### WHAT NEEDS TO BE DONE:
All lines with the word "hspace" must be pulled from the entries below.

### Pictures paired with source code:
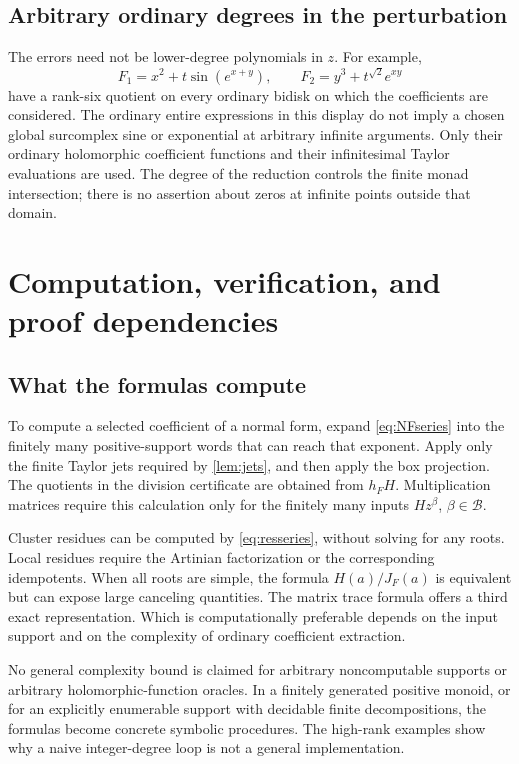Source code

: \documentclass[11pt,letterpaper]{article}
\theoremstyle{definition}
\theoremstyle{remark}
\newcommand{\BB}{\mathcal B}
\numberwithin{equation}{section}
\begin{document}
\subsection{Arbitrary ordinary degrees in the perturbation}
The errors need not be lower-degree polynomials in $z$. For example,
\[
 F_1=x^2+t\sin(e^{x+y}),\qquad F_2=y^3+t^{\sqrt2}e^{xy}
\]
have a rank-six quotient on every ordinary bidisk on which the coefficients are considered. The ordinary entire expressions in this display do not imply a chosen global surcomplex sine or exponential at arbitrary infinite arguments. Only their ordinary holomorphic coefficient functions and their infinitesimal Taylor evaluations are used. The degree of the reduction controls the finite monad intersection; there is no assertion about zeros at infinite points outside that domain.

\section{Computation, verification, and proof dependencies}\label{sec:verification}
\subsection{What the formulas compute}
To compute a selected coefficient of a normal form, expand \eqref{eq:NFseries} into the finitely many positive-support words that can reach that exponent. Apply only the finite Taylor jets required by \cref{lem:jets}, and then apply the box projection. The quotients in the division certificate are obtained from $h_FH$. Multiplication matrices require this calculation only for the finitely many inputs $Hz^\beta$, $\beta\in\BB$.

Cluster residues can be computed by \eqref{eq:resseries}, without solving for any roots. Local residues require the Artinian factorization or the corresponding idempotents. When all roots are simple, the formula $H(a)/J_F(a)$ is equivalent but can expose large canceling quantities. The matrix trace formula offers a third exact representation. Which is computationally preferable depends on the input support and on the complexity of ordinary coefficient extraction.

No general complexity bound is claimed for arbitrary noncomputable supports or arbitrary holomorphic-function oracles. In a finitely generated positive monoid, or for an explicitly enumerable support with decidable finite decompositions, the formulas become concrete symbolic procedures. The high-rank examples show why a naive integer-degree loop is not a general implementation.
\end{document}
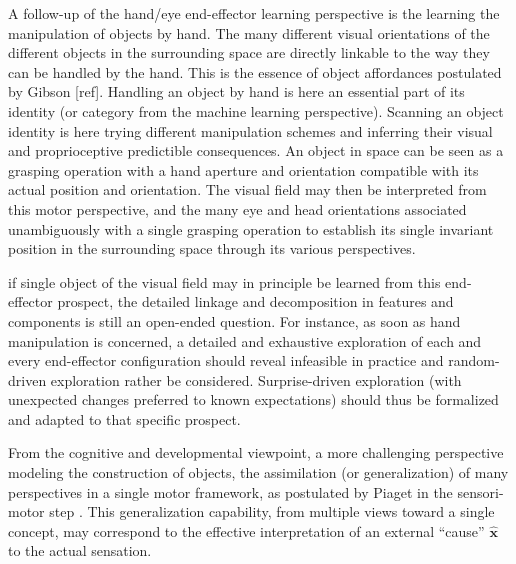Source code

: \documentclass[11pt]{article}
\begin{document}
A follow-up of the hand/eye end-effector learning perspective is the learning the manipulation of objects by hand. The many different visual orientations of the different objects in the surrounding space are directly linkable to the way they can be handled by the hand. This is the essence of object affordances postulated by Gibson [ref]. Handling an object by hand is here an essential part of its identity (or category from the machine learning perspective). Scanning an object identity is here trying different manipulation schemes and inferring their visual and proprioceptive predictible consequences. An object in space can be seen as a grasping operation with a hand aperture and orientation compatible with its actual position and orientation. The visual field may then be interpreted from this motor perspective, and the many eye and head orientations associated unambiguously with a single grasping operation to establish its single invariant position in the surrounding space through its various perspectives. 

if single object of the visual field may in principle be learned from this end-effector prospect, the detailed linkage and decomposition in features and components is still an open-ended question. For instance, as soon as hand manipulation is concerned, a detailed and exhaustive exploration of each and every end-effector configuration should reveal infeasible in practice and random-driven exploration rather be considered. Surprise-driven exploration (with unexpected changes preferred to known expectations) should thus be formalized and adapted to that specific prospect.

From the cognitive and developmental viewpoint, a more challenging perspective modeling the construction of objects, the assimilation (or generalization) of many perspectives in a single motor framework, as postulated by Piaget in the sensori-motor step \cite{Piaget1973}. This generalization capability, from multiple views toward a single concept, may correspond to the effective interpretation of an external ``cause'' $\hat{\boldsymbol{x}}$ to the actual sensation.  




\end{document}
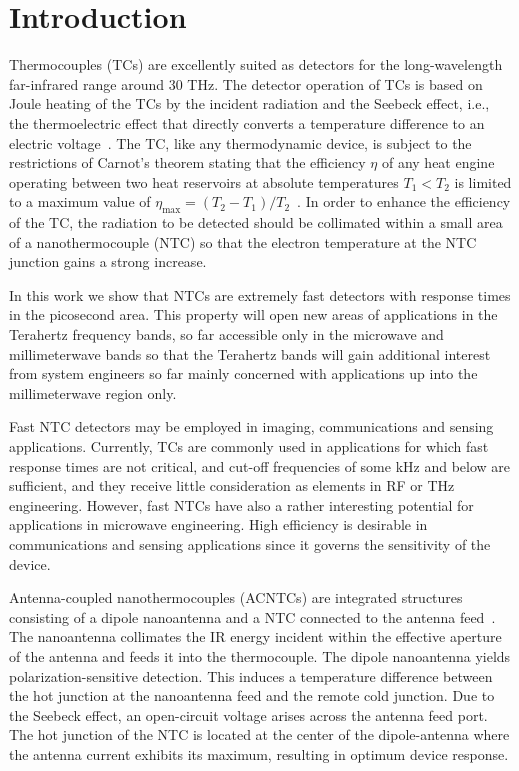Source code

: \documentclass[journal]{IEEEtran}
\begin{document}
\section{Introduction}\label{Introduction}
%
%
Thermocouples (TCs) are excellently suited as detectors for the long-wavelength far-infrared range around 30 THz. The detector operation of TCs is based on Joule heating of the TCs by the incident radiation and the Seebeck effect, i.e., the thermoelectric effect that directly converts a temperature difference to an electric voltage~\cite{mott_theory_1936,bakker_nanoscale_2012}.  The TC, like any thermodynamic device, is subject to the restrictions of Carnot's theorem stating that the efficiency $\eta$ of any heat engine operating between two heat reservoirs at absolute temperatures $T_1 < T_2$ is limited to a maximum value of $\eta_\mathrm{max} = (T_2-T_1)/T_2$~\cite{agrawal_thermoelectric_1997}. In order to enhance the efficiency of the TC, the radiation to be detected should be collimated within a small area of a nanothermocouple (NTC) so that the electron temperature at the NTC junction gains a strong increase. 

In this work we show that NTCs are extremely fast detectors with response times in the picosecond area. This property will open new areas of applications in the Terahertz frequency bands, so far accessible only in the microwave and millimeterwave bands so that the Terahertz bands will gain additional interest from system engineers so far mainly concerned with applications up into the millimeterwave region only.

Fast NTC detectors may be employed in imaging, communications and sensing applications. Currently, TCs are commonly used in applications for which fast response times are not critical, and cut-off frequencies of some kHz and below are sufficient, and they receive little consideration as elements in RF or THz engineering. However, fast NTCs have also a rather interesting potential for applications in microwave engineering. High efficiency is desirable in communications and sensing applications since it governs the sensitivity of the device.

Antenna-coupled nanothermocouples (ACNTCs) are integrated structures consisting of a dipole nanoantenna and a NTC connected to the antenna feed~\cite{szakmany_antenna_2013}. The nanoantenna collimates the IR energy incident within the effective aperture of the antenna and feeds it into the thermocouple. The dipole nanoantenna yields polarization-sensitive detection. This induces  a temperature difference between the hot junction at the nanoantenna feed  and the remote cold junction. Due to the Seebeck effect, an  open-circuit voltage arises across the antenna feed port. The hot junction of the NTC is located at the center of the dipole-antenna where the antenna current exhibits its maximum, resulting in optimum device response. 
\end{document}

* * *

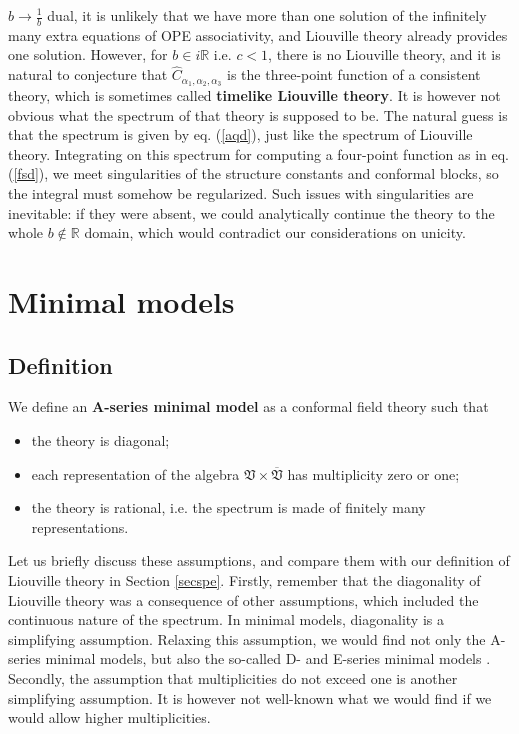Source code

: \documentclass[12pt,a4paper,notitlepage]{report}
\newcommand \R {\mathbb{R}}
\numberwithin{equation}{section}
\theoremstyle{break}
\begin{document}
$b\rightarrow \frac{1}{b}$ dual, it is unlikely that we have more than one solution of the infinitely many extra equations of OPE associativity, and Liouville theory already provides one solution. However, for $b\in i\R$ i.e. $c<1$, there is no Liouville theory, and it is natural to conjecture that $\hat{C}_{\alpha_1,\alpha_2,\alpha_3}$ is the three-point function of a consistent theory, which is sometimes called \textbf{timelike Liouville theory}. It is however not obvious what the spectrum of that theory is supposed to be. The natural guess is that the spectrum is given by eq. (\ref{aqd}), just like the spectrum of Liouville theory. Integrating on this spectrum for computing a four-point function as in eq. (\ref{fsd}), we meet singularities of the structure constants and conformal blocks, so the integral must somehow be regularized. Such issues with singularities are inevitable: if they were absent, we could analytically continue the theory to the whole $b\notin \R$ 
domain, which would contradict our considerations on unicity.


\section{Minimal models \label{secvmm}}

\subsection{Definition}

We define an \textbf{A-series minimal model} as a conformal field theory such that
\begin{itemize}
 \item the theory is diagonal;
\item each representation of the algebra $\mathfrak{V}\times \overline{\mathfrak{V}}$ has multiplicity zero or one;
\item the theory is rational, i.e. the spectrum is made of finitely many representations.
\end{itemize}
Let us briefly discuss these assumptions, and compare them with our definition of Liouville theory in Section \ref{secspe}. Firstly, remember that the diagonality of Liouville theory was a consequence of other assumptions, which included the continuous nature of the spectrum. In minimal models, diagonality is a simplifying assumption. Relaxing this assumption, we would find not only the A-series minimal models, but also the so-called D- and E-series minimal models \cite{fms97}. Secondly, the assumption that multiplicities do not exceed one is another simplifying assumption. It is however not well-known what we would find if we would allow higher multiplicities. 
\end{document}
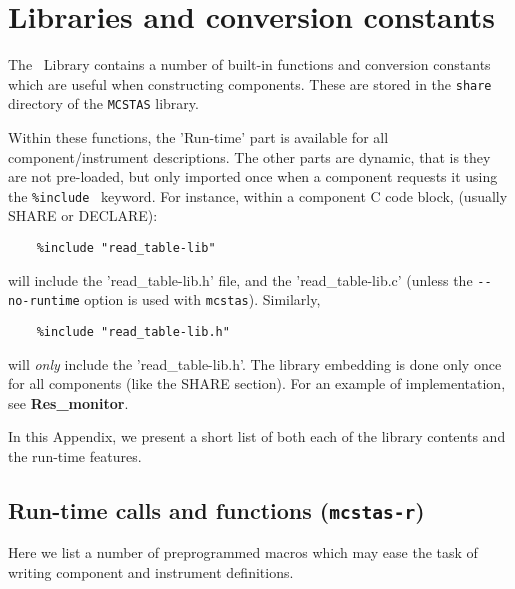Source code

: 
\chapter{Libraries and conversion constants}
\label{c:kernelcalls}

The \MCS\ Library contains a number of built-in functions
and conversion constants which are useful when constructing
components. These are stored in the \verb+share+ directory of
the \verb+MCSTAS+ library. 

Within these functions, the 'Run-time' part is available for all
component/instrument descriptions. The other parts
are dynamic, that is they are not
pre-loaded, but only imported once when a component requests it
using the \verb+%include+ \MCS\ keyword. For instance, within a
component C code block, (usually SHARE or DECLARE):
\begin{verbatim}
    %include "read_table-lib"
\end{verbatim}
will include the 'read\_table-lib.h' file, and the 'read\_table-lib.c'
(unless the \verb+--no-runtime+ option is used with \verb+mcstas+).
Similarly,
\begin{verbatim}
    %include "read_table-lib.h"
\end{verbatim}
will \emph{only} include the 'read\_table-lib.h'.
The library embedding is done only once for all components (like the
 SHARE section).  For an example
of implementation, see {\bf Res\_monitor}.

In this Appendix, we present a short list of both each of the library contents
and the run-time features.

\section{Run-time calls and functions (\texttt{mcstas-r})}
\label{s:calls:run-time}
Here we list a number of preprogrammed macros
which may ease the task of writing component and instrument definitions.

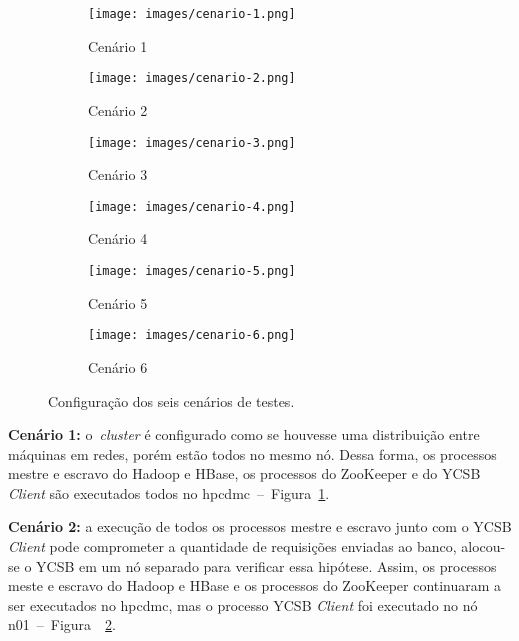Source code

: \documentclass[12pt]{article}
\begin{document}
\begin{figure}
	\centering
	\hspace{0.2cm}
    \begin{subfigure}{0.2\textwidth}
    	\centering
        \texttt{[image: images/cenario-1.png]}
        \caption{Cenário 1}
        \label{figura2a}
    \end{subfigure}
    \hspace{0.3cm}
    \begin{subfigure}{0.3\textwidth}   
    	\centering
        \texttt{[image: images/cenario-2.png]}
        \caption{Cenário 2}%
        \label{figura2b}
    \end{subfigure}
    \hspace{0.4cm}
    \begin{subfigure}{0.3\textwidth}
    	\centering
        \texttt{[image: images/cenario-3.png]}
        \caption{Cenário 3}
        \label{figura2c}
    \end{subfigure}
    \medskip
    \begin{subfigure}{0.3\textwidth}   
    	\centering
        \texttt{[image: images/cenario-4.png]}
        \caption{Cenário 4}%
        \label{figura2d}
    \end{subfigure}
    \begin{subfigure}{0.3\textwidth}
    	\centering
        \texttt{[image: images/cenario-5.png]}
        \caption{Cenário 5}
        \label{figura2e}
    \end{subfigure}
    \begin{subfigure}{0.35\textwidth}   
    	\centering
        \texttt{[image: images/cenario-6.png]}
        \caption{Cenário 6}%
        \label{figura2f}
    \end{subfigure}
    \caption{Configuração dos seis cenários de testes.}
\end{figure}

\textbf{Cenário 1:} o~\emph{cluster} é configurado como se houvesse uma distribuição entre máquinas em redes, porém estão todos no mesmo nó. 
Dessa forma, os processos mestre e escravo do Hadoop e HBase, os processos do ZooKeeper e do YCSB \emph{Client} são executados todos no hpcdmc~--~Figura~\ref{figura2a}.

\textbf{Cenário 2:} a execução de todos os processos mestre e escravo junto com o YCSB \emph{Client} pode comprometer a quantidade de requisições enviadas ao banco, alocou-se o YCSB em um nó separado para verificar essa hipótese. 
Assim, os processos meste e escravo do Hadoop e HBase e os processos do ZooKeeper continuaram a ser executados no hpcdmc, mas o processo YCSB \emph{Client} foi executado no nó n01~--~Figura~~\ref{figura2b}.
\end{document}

### WRITTEN REPLY:
	\hspace{0.2cm}
    \hspace{0.3cm}
    \hspace{0.4cm}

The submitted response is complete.